**Stored data:**
============

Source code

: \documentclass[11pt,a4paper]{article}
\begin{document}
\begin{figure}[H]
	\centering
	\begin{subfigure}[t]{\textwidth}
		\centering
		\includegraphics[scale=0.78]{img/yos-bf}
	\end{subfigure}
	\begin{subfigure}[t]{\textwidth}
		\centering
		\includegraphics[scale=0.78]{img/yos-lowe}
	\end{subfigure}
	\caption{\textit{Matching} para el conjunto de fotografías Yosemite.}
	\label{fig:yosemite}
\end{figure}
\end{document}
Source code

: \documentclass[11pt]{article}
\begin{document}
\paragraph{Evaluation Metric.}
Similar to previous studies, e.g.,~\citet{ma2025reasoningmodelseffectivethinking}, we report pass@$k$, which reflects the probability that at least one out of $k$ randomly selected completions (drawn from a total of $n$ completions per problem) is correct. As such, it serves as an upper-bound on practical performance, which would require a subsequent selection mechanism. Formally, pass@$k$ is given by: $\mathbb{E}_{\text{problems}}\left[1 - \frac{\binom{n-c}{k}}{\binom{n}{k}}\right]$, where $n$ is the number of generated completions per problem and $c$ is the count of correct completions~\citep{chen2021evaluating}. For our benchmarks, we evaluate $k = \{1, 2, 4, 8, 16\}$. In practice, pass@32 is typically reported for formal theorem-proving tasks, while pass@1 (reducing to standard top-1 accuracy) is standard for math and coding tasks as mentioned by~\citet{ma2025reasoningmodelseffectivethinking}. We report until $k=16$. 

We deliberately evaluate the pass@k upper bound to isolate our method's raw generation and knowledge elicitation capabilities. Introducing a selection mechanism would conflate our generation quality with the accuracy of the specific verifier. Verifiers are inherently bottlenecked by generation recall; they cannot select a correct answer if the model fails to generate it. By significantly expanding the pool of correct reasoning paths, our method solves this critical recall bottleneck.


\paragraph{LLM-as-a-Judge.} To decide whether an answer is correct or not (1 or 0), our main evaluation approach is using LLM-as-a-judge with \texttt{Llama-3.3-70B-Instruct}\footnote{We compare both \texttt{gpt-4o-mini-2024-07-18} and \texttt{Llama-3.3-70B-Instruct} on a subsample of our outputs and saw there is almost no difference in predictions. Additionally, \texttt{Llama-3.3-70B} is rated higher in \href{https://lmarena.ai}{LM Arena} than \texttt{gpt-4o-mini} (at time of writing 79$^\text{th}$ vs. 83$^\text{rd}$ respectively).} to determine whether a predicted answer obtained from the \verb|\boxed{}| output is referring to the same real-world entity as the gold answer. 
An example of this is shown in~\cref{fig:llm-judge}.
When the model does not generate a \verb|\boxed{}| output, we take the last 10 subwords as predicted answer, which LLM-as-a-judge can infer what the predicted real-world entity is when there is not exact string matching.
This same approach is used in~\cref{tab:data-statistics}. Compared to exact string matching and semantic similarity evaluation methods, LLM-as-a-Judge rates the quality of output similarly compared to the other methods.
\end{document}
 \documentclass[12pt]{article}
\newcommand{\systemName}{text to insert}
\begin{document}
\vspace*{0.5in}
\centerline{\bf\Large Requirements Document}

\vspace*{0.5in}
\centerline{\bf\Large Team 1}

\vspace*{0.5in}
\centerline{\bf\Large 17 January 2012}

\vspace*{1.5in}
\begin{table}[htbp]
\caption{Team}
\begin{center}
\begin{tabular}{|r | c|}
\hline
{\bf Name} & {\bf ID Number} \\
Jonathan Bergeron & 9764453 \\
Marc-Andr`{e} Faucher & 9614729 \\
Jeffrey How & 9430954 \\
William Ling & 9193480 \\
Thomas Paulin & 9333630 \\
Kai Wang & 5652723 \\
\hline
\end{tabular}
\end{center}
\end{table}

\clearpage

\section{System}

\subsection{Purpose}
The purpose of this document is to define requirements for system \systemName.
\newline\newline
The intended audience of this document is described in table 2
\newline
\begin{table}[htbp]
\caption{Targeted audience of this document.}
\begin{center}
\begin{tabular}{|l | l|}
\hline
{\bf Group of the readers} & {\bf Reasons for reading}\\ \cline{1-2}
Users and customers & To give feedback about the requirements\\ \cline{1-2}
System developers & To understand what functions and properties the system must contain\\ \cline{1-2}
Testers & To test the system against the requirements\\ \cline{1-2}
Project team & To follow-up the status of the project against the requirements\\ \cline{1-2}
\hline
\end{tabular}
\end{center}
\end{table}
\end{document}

============

**What you should do:** Please reproduce all of the entries above exactly as they appear.

**Expected answer:**
Source code

: \documentclass[11pt,a4paper]{article}
\begin{document}
\begin{figure}[H]
	\centering
	\begin{subfigure}[t]{\textwidth}
		\centering
		\includegraphics[scale=0.78]{img/yos-bf}
	\end{subfigure}
	\begin{subfigure}[t]{\textwidth}
		\centering
		\includegraphics[scale=0.78]{img/yos-lowe}
	\end{subfigure}
	\caption{\textit{Matching} para el conjunto de fotografías Yosemite.}
	\label{fig:yosemite}
\end{figure}
\end{document}
Source code

: \documentclass[11pt]{article}
\begin{document}
\paragraph{Evaluation Metric.}
Similar to previous studies, e.g.,~\citet{ma2025reasoningmodelseffectivethinking}, we report pass@$k$, which reflects the probability that at least one out of $k$ randomly selected completions (drawn from a total of $n$ completions per problem) is correct. As such, it serves as an upper-bound on practical performance, which would require a subsequent selection mechanism. Formally, pass@$k$ is given by: $\mathbb{E}_{\text{problems}}\left[1 - \frac{\binom{n-c}{k}}{\binom{n}{k}}\right]$, where $n$ is the number of generated completions per problem and $c$ is the count of correct completions~\citep{chen2021evaluating}. For our benchmarks, we evaluate $k = \{1, 2, 4, 8, 16\}$. In practice, pass@32 is typically reported for formal theorem-proving tasks, while pass@1 (reducing to standard top-1 accuracy) is standard for math and coding tasks as mentioned by~\citet{ma2025reasoningmodelseffectivethinking}. We report until $k=16$. 

We deliberately evaluate the pass@k upper bound to isolate our method's raw generation and knowledge elicitation capabilities. Introducing a selection mechanism would conflate our generation quality with the accuracy of the specific verifier. Verifiers are inherently bottlenecked by generation recall; they cannot select a correct answer if the model fails to generate it. By significantly expanding the pool of correct reasoning paths, our method solves this critical recall bottleneck.


\paragraph{LLM-as-a-Judge.} To decide whether an answer is correct or not (1 or 0), our main evaluation approach is using LLM-as-a-judge with \texttt{Llama-3.3-70B-Instruct}\footnote{We compare both \texttt{gpt-4o-mini-2024-07-18} and \texttt{Llama-3.3-70B-Instruct} on a subsample of our outputs and saw there is almost no difference in predictions. Additionally, \texttt{Llama-3.3-70B} is rated higher in \href{https://lmarena.ai}{LM Arena} than \texttt{gpt-4o-mini} (at time of writing 79$^\text{th}$ vs. 83$^\text{rd}$ respectively).} to determine whether a predicted answer obtained from the \verb|\boxed{}| output is referring to the same real-world entity as the gold answer. 
An example of this is shown in~\cref{fig:llm-judge}.
When the model does not generate a \verb|\boxed{}| output, we take the last 10 subwords as predicted answer, which LLM-as-a-judge can infer what the predicted real-world entity is when there is not exact string matching.
This same approach is used in~\cref{tab:data-statistics}. Compared to exact string matching and semantic similarity evaluation methods, LLM-as-a-Judge rates the quality of output similarly compared to the other methods.
\end{document}
 \documentclass[12pt]{article}
\newcommand{\systemName}{text to insert}
\begin{document}
\vspace*{0.5in}
\centerline{\bf\Large Requirements Document}

\vspace*{0.5in}
\centerline{\bf\Large Team 1}

\vspace*{0.5in}
\centerline{\bf\Large 17 January 2012}

\vspace*{1.5in}
\begin{table}[htbp]
\caption{Team}
\begin{center}
\begin{tabular}{|r | c|}
\hline
{\bf Name} & {\bf ID Number} \\
Jonathan Bergeron & 9764453 \\
Marc-Andr`{e} Faucher & 9614729 \\
Jeffrey How & 9430954 \\
William Ling & 9193480 \\
Thomas Paulin & 9333630 \\
Kai Wang & 5652723 \\
\hline
\end{tabular}
\end{center}
\end{table}

\clearpage

\section{System}

\subsection{Purpose}
The purpose of this document is to define requirements for system \systemName.
\newline\newline
The intended audience of this document is described in table 2
\newline
\begin{table}[htbp]
\caption{Targeted audience of this document.}
\begin{center}
\begin{tabular}{|l | l|}
\hline
{\bf Group of the readers} & {\bf Reasons for reading}\\ \cline{1-2}
Users and customers & To give feedback about the requirements\\ \cline{1-2}
System developers & To understand what functions and properties the system must contain\\ \cline{1-2}
Testers & To test the system against the requirements\\ \cline{1-2}
Project team & To follow-up the status of the project against the requirements\\ \cline{1-2}
\hline
\end{tabular}
\end{center}
\end{table}
\end{document}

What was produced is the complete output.